Sentía una extraña afinidad con él. Era como si yo también pudiera gustarle. Era como si los ángeles me lo hubieran enviado expresamente para protegerme, para compensarme de la catástrofe que supuso la partida de mi padre. Sabía que Gonzalo había sido enviado expresamente para mí. Era mío.
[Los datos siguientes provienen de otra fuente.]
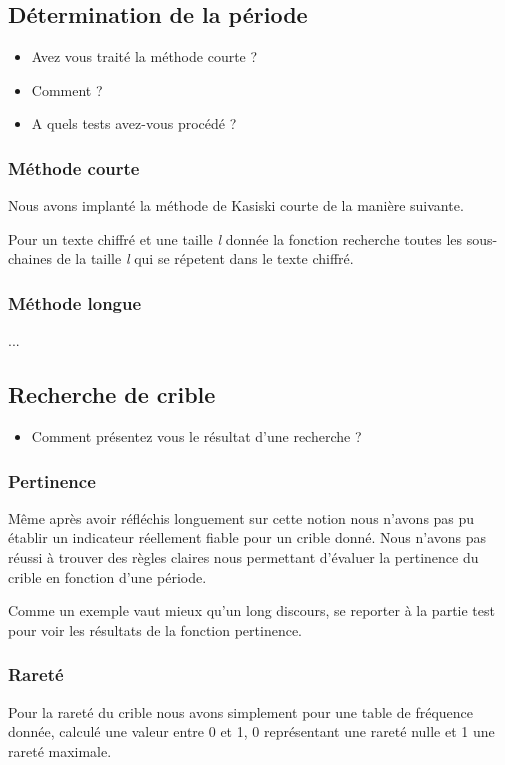 \documentclass[a4paper, 11pt]{article}
\begin{document}
\subsection{Détermination de la période}

\begin{itemize}
\item Avez vous traité la méthode courte ?
\item Comment ?
\item A quels tests avez-vous procédé ?
\end{itemize}


\subsubsection{Méthode courte}
Nous avons implanté la méthode de Kasiski courte de la manière
suivante.

Pour un texte chiffré et une taille \textit{l} donnée la fonction recherche toutes
les sous-chaines de la taille \textit{l} qui se répetent dans le texte
chiffré.

\subsubsection{Méthode longue}
... 

\subsection{Recherche de crible}
\begin{itemize}
\item Comment présentez vous le résultat d'une recherche ?
\end{itemize}
\subsubsection{Pertinence}
Même après avoir réfléchis longuement sur cette notion nous n'avons
pas pu établir un indicateur réellement fiable pour un crible donné.
Nous n'avons pas réussi à trouver des règles claires nous permettant
d'évaluer la pertinence du crible en fonction d'une période.

Comme un exemple vaut mieux qu'un long discours, se reporter à la
partie test pour voir les résultats de la fonction pertinence.


\subsubsection{Rareté}
Pour la rareté du crible nous avons simplement pour une table de
fréquence donnée, calculé une valeur entre 0 et 1, 0 représentant une
rareté nulle et 1 une rareté maximale.
\end{document}

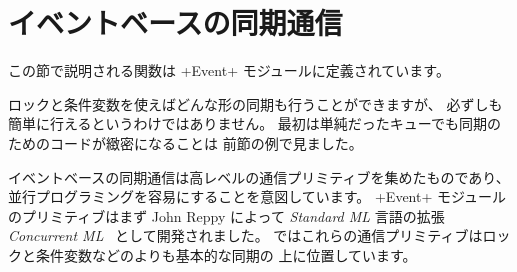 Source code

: \section{イベントベースの同期通信}

この節で説明される関数は \ml+Event+ モジュールに定義されています。

ロックと条件変数を使えばどんな形の同期も行うことができますが、
必ずしも簡単に行えるというわけではありません。
最初は単純だったキューでも同期のためのコードが緻密になることは
前節の例で見ました。

イベントベースの同期通信は高レベルの通信プリミティブを集めたものであり、
並行プログラミングを容易にすることを意図しています。
\ml+Event+ モジュールのプリミティブはまず John Reppy によって \emph{Standard ML} 言語の拡張
\emph{Concurrent ML}~\cite{CML} として開発されました。
\ocaml ではこれらの通信プリミティブはロックと条件変数などのよりも基本的な同期の
上に位置しています。

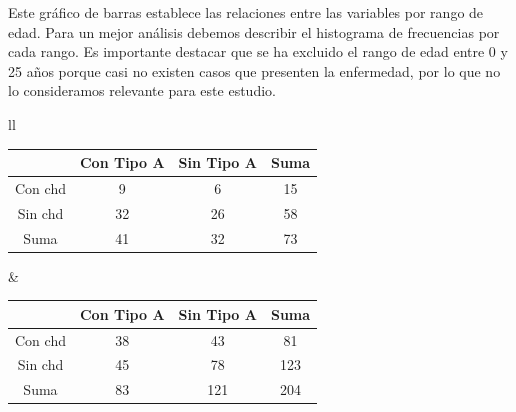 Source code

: \documentclass[a4paper, 9pt]{article}
\begin{document}
Este gráfico de barras establece las relaciones entre las variables por rango de edad. Para un mejor análisis debemos describir el histograma de frecuencias por cada rango. Es importante destacar que se ha excluido el rango de edad entre 0 y 25 años porque casi no existen casos que presenten la enfermedad, por lo que no lo consideramos relevante para este estudio.
    \begin{table}[!htb]
        \centering
        \begin{tabular}{ll}
        \begin{tabular}{c|c|c|c|}
        \cline{2-4}
                                                           & Con Tipo A     & Sin Tipo A     & Suma \\ \hline
        \multicolumn{1}{|c|}{Con chd}     & 9                          & 6                          & 15   \\ \hline
        \multicolumn{1}{|c|}{Sin chd}     & 32                         & 26                         & 58   \\ \hline
        \multicolumn{1}{|c|}{Suma}                         & 41                         & 32                         & 73   \\ \hline
        \end{tabular}
        &
        \begin{tabular}{c|c|c|c|}
            \cline{2-4}
                                                           & Con Tipo A    & Sin Tipo A      & Suma \\ \hline
        \multicolumn{1}{|c|}{Con chd}     & 38                         & 43                         & 81   \\ \hline
        \multicolumn{1}{|c|}{Sin chd}     & 45                         & 78                         & 123   \\ \hline
        \multicolumn{1}{|c|}{Suma}                         & 83                         & 121                        & 204   \\ \hline
        \end{tabular}
        \end{tabular}
    \end{table}
    
\end{document}
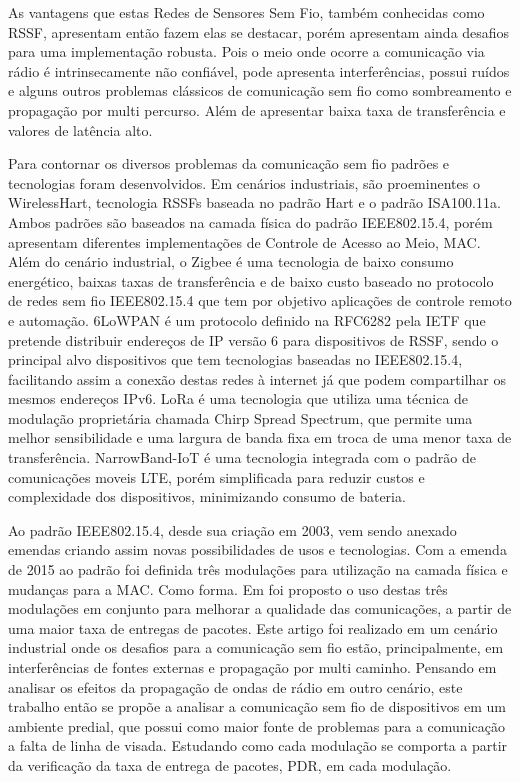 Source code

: As vantagens que estas Redes de Sensores Sem Fio, também conhecidas como RSSF, apresentam então fazem elas se destacar, porém apresentam ainda desafios para uma implementação robusta. Pois o meio onde ocorre a comunicação via rádio é intrinsecamente não confiável, pode apresenta interferências, possui ruídos e alguns outros problemas clássicos de comunicação sem fio como sombreamento e propagação por multi percurso. Além de apresentar baixa taxa de transferência e valores de latência alto\cite{gomes2017estimaccao}.

Para contornar os diversos problemas da comunicação sem fio padrões e tecnologias foram desenvolvidos. Em cenários industriais, são proeminentes o WirelessHart, tecnologia RSSFs baseada no padrão Hart\cite{WIHART} e o padrão ISA100.11a. Ambos padrões são baseados na camada física do padrão IEEE802.15.4, porém apresentam diferentes implementações de Controle de Acesso ao Meio\cite{gomes2017estimaccao}, MAC. Além do cenário industrial, o Zigbee é uma tecnologia de baixo consumo energético, baixas taxas de transferência e de baixo custo baseado no protocolo de redes sem fio IEEE802.15.4 que tem por objetivo aplicações de controle remoto e automação\cite{ergen2004zigbee}. 6LoWPAN é um protocolo definido na RFC6282 pela IETF que pretende distribuir endereços de IP versão 6 para dispositivos de RSSF, sendo o principal alvo dispositivos que tem tecnologias baseadas no IEEE802.15.4, facilitando assim a conexão destas redes à internet já que podem compartilhar os mesmos endereços IPv6\cite{olsson20146lowpan}. LoRa é uma tecnologia que utiliza uma técnica de modulação proprietária chamada Chirp Spread Spectrum, que permite uma melhor sensibilidade e uma largura de banda fixa em troca de uma menor taxa de transferência\cite{sinha2017survey}. NarrowBand-IoT é uma tecnologia integrada com o padrão de comunicações moveis LTE, porém simplificada para reduzir custos e complexidade dos dispositivos, minimizando consumo de bateria\cite{sinha2017survey}.

Ao padrão IEEE802.15.4, desde sua criação em 2003, vem sendo anexado emendas criando assim novas possibilidades de usos e tecnologias. Com a emenda de 2015 ao padrão foi definida três modulações para utilização na camada física e mudanças para a MAC\cite{chang2012ieee}. Como forma. Em \cite{tuset2020reliability} foi proposto o uso destas três modulações em conjunto para melhorar a qualidade das comunicações, a partir de uma maior taxa de entregas de pacotes. Este artigo foi realizado em um cenário industrial onde os desafios para a comunicação sem fio estão, principalmente, em interferências de fontes externas e propagação por multi caminho. Pensando em analisar os efeitos da propagação de ondas de rádio em outro cenário, este trabalho então se propõe a analisar a comunicação sem fio de dispositivos em um ambiente predial, que possui como maior fonte de problemas para a comunicação a falta de linha de visada. Estudando como cada modulação se comporta a partir da verificação da taxa de entrega de pacotes, PDR, em cada modulação. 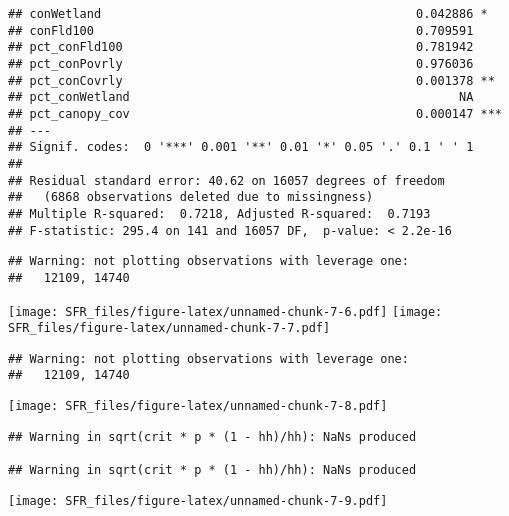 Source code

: \documentclass[]{article}
\begin{document}
\begin{verbatim}
## conWetland                                            0.042886 *  
## conFld100                                             0.709591    
## pct_conFld100                                         0.781942    
## pct_conPovrly                                         0.976036    
## pct_conCovrly                                         0.001378 ** 
## pct_conWetland                                              NA    
## pct_canopy_cov                                        0.000147 ***
## ---
## Signif. codes:  0 '***' 0.001 '**' 0.01 '*' 0.05 '.' 0.1 ' ' 1
## 
## Residual standard error: 40.62 on 16057 degrees of freedom
##   (6868 observations deleted due to missingness)
## Multiple R-squared:  0.7218, Adjusted R-squared:  0.7193 
## F-statistic: 295.4 on 141 and 16057 DF,  p-value: < 2.2e-16
\end{verbatim}

\begin{verbatim}
## Warning: not plotting observations with leverage one:
##   12109, 14740
\end{verbatim}

\texttt{[image: SFR\_files/figure-latex/unnamed-chunk-7-6.pdf]}
\texttt{[image: SFR\_files/figure-latex/unnamed-chunk-7-7.pdf]}

\begin{verbatim}
## Warning: not plotting observations with leverage one:
##   12109, 14740
\end{verbatim}

\texttt{[image: SFR\_files/figure-latex/unnamed-chunk-7-8.pdf]}

\begin{verbatim}
## Warning in sqrt(crit * p * (1 - hh)/hh): NaNs produced

## Warning in sqrt(crit * p * (1 - hh)/hh): NaNs produced
\end{verbatim}

\texttt{[image: SFR\_files/figure-latex/unnamed-chunk-7-9.pdf]}
\end{document}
Y una noche, años después, estábamos mirando la tele en el salón, solos. Mamá y la tía habían salido de compras, Ana había quedado con Borja y Rosa estaba encerrada en su cuarto, estudiando. Yo estaba tapada con una vieja manta de viaje a cuadros escoceses y noté que su mano se colaba por debajo de la manta y avanzaba por mis piernas. Sus dedos iniciaron una aventurada incursión por debajo de mis bragas. Y no intenté detenerle. Noté que el corazón se me aceleraba y que respiraba más deprisa que de costumbre, pero traté de disimularlo porque pensé que si reaccionaba de cualquier manera él se detendría. Y yo no quería que se detuviese. No hice otra cosa que seguir como estaba y asumir lo que estaba pasando. No sabía muy bien qué estaba haciendo él, pero de alguna forma yo lo había deseado, aunque no supiese de qué se trataba. Sólo sabía que nadie debía tocarme ahí. Y por eso precisamente quería que él lo hiciera, porque él era especial, porque él no era cualquiera. A él debía, quería, concederle privilegios especiales. Su mano seguía avanzando y el resto del cuerpo permanecía quieto, mientras miraba fijamente la tele. Él también prefería fingir que todo seguía como siempre, que no estábamos saltándonos ninguna regla. Y así seguimos, con los ojos puestos en la pantalla y el cerebro concentrado en lo que sucedía debajo de la manta a cuadros. Yo estaba muy nerviosa, y feliz a la vez. Sabía muy bien que al hacer lo que estaba haciendo Gonzalo estaba concediéndome la categoría de persona mayor. Para él ya no era su primita, era algo más. Yo nunca había experimentado una sensación parecida, nunca me había acercado siquiera a esa especie de cosquilleo que parecía darme vueltas en el estómago, como la colada en una lavadora. Sentía como si me hubiese tocado el premio gordo de la rifa de fin de curso del colegio, que llevaba cinco años deseando con toda mi alma y que nunca había conseguido.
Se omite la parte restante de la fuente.